"Oil Prices Keep Dropping Despite Production Cuts"

STEVE INSKEEP, host:

Oil prices finished the year about a hundred dollars lower than they had been. Last summer oil was approaching $150 per barrel and some analysts predicted prices would keep going up. Instead oil prices crashed and closed yesterday around 45. NPR's Yuki Noguchi has more.

YUKI NOGUCHI: With oil-producing countries pledging a cut in production and unrest growing in the Middle East, it would seem oil prices should be heading up, except they aren't. The reason?

Mr. TIM HANSON (Senior Analyst, The Motley Fool): It would be the economy and the perceived lack of demand in 2009.

NOGUCHI: That's Tim Hanson, a senior analyst with research company The Motley Fool. He says what happened this year was a total flip of the supply and demand curve.

Mr. HANSON: Six months ago when oil prices were so high, what everybody saw was that we are finding and drilling for fewer and fewer barrels of oil every year as we exhaust proven reserves and that the demand for fuel product is going up very quickly, particularly in places like China and the other emerging economies.
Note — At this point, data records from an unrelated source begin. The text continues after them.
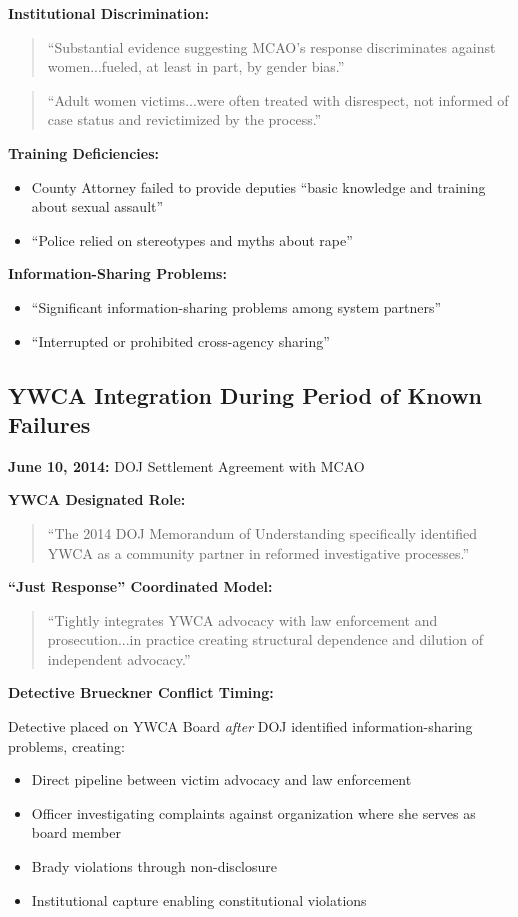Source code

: \documentclass[11pt,letterpaper]{article}
\begin{document}
\textbf{Institutional Discrimination:}
\begin{quote}
``Substantial evidence suggesting MCAO's response discriminates against women...fueled, at least in part, by gender bias.''
\end{quote}

\begin{quote}
``Adult women victims...were often treated with disrespect, not informed of case status and revictimized by the process.''
\end{quote}

\textbf{Training Deficiencies:}
\begin{itemize}[leftmargin=*]
\item County Attorney failed to provide deputies ``basic knowledge and training about sexual assault''
\item ``Police relied on stereotypes and myths about rape''
\end{itemize}

\textbf{Information-Sharing Problems:}
\begin{itemize}[leftmargin=*]
\item ``Significant information-sharing problems among system partners''
\item ``Interrupted or prohibited cross-agency sharing''
\end{itemize}

\subsection{YWCA Integration During Period of Known Failures}

\textbf{June 10, 2014:} DOJ Settlement Agreement with MCAO

\textbf{YWCA Designated Role:}
\begin{quote}
``The 2014 DOJ Memorandum of Understanding specifically identified YWCA as a community partner in reformed investigative processes.''
\end{quote}

\textbf{``Just Response'' Coordinated Model:}
\begin{quote}
``Tightly integrates YWCA advocacy with law enforcement and prosecution...in practice creating structural dependence and dilution of independent advocacy.''
\end{quote}

\textbf{Detective Brueckner Conflict Timing:}

Detective placed on YWCA Board \textit{after} DOJ identified information-sharing problems, creating:
\begin{itemize}[leftmargin=*]
\item Direct pipeline between victim advocacy and law enforcement
\item Officer investigating complaints against organization where she serves as board member
\item Brady violations through non-disclosure
\item Institutional capture enabling constitutional violations
\end{itemize}
\end{document}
NOGUCHI: But then came the financial crisis, and that had an impact on places like China, Hanson says, where dozens of factories shut down.

Mr. HANSON: These things are all interconnected. And when factories slow down and start making less, you know, we're going to use less energy, and oil prices are going to drop, which on the other end of things causes drilling to slow down a little bit, which maybe in a few years causes oil prices to go back up a little bit.

NOGUCHI: And with OPEC, or the Organization of Petroleum Exporting Countries, pledging to cut production as of today, Hanson says oil prices could be back on the rise. Yuki Noguchi, NPR News.